● Dataset extract:

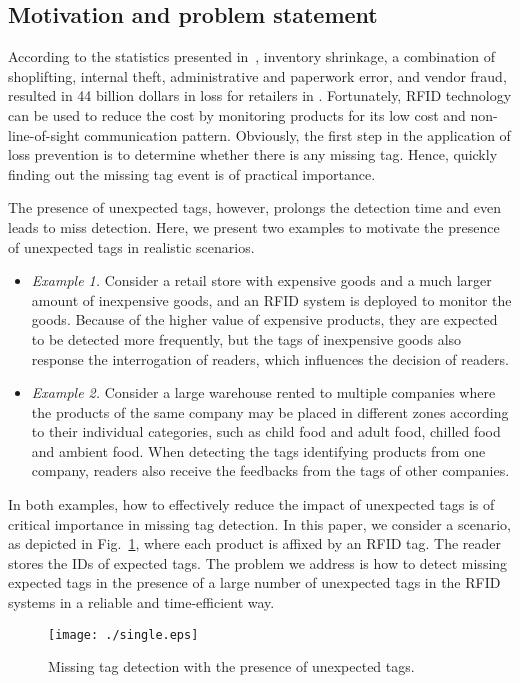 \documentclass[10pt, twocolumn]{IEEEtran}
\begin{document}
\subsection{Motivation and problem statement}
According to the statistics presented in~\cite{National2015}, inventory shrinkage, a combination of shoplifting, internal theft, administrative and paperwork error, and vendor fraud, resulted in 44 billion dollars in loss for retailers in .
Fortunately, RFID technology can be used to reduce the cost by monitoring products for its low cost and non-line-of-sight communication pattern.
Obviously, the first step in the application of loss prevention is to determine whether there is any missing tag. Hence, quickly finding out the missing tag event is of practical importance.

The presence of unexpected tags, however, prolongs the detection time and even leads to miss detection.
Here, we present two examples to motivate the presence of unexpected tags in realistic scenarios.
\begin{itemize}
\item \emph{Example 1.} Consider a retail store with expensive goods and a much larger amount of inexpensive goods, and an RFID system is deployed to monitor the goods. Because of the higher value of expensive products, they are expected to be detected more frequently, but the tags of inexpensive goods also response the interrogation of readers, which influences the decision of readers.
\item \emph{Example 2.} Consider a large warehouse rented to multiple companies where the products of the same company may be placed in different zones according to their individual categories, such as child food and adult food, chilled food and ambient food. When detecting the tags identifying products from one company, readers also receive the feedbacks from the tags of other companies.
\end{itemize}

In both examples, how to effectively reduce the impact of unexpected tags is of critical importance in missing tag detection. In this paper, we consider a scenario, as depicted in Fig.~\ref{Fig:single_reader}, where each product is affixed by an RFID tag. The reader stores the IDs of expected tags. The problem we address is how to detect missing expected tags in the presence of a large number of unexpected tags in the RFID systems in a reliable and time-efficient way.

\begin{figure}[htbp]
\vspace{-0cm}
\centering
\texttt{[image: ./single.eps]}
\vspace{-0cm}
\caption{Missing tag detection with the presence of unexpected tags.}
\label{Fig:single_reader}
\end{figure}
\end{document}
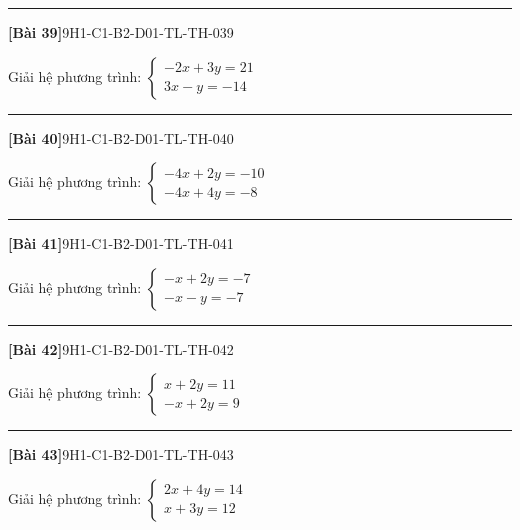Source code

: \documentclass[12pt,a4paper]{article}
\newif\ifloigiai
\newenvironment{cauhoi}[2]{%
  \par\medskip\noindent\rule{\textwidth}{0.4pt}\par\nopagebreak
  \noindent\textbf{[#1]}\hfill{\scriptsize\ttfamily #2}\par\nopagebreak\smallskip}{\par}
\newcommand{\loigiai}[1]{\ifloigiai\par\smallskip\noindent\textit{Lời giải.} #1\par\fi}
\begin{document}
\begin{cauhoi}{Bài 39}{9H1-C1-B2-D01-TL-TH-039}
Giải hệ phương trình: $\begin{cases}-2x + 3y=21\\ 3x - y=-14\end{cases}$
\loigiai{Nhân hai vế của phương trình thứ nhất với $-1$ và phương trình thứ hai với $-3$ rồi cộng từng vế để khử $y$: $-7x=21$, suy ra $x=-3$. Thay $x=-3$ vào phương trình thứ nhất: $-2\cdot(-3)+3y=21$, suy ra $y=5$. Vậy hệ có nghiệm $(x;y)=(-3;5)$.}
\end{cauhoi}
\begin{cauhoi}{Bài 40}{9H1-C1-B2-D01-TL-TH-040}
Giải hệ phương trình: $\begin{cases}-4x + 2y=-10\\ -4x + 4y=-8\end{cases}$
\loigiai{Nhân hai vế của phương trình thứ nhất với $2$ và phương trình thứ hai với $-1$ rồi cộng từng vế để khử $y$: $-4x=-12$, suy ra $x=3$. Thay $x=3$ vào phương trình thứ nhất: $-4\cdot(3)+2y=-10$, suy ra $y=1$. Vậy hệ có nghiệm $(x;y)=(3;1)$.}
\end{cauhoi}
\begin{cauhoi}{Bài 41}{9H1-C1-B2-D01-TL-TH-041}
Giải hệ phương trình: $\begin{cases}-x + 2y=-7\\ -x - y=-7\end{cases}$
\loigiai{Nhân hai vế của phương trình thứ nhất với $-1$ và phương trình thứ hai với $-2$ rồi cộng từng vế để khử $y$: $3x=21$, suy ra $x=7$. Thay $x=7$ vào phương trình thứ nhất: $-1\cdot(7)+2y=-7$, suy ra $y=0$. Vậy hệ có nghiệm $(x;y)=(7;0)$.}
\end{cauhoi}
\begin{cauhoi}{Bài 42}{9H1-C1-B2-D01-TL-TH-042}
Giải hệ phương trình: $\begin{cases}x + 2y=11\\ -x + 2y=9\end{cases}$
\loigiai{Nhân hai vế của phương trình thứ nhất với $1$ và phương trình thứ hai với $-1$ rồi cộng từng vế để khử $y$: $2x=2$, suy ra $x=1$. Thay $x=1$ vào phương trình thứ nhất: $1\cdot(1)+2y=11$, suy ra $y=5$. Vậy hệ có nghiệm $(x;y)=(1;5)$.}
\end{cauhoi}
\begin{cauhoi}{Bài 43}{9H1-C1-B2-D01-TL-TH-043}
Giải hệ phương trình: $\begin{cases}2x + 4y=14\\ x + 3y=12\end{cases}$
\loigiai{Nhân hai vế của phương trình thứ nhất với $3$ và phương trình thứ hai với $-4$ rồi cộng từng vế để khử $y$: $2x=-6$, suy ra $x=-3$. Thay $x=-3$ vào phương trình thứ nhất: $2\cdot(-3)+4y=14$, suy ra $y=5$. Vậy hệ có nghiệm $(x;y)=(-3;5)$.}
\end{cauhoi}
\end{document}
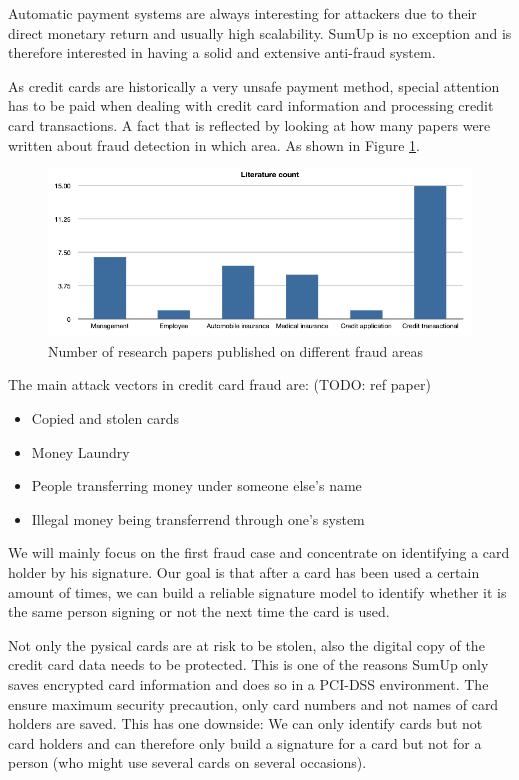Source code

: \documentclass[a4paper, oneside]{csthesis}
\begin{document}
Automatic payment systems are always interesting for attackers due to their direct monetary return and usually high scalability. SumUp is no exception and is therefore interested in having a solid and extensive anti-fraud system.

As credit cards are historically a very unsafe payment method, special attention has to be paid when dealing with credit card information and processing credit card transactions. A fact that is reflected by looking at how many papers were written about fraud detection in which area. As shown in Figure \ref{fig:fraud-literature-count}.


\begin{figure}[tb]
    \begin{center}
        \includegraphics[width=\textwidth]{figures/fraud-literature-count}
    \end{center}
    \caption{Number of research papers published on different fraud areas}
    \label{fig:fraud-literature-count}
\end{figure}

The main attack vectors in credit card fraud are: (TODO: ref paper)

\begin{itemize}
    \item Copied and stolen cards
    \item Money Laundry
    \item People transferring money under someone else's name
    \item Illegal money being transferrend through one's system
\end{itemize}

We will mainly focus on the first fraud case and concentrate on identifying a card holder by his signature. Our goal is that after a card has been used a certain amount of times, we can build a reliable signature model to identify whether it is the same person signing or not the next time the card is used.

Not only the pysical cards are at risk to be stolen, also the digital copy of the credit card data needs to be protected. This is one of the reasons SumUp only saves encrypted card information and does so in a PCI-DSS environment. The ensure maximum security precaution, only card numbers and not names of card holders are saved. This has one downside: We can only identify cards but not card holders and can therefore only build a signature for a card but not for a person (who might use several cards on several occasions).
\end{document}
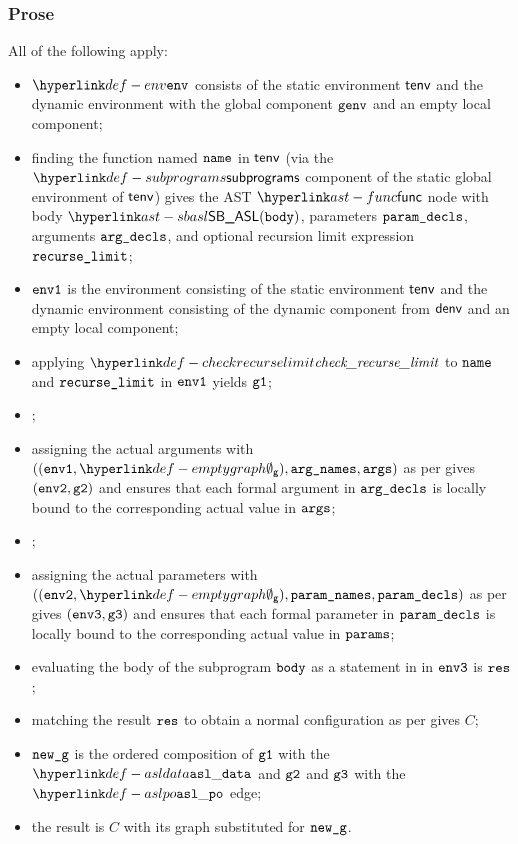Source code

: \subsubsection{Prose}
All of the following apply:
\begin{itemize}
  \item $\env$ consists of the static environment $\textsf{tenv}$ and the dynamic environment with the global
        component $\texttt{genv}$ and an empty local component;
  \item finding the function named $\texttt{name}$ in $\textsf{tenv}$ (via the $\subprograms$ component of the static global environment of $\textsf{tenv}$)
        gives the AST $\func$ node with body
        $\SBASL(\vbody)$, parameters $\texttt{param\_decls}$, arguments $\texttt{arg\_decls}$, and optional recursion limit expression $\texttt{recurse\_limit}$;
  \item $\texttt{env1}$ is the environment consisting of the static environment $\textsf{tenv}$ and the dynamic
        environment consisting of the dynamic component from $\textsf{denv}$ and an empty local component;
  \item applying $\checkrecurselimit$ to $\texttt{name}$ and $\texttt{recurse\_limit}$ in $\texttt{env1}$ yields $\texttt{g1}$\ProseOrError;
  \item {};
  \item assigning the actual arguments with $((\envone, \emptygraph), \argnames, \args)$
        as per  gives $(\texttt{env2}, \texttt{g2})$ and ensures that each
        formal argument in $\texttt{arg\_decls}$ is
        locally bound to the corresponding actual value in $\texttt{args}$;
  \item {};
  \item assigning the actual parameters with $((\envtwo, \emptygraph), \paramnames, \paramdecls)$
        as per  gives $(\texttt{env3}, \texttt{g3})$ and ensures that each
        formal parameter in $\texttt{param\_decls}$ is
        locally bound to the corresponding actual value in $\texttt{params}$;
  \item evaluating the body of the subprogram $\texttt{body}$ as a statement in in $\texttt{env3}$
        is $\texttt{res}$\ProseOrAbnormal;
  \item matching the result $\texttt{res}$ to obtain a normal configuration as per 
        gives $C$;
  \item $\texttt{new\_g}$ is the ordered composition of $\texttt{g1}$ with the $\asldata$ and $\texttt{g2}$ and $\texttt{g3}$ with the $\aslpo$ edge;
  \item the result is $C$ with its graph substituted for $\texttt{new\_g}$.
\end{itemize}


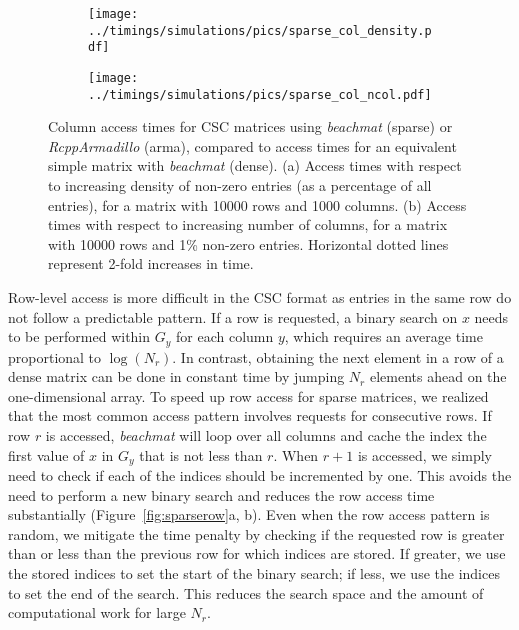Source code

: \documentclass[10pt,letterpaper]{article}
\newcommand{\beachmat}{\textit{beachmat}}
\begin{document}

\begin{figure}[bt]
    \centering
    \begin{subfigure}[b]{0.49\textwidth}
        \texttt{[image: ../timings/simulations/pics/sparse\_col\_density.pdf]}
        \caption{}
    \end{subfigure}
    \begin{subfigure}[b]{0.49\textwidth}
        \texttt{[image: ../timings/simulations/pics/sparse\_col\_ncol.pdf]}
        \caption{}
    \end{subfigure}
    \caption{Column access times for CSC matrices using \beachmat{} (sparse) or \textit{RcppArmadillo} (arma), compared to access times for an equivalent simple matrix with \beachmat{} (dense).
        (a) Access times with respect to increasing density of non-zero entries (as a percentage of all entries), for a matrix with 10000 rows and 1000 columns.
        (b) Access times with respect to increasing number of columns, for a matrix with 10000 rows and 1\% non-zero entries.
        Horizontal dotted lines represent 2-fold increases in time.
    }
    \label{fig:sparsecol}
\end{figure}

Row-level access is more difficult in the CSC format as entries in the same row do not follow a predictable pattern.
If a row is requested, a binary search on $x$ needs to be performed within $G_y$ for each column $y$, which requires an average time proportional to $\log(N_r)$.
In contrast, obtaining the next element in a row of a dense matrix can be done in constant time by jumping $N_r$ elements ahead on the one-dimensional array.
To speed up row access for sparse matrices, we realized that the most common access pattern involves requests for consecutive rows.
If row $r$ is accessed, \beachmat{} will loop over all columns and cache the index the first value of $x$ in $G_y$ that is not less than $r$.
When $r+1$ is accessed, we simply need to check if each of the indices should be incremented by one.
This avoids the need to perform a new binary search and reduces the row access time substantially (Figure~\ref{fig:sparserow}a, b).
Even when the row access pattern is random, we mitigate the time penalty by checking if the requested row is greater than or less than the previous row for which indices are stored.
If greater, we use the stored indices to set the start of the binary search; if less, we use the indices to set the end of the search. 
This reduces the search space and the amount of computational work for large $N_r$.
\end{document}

● Work to be completed: Quote, exactly and only, the lines from the first line of the data above through the line containing "decision of readers.". The pictures do not belong in it.

● Result for this task:
 \documentclass[10pt, twocolumn]{IEEEtran}
\begin{document}
\subsection{Motivation and problem statement}
According to the statistics presented in~\cite{National2015}, inventory shrinkage, a combination of shoplifting, internal theft, administrative and paperwork error, and vendor fraud, resulted in 44 billion dollars in loss for retailers in .
Fortunately, RFID technology can be used to reduce the cost by monitoring products for its low cost and non-line-of-sight communication pattern.
Obviously, the first step in the application of loss prevention is to determine whether there is any missing tag. Hence, quickly finding out the missing tag event is of practical importance.

The presence of unexpected tags, however, prolongs the detection time and even leads to miss detection.
Here, we present two examples to motivate the presence of unexpected tags in realistic scenarios.
\begin{itemize}
\item \emph{Example 1.} Consider a retail store with expensive goods and a much larger amount of inexpensive goods, and an RFID system is deployed to monitor the goods. Because of the higher value of expensive products, they are expected to be detected more frequently, but the tags of inexpensive goods also response the interrogation of readers, which influences the decision of readers.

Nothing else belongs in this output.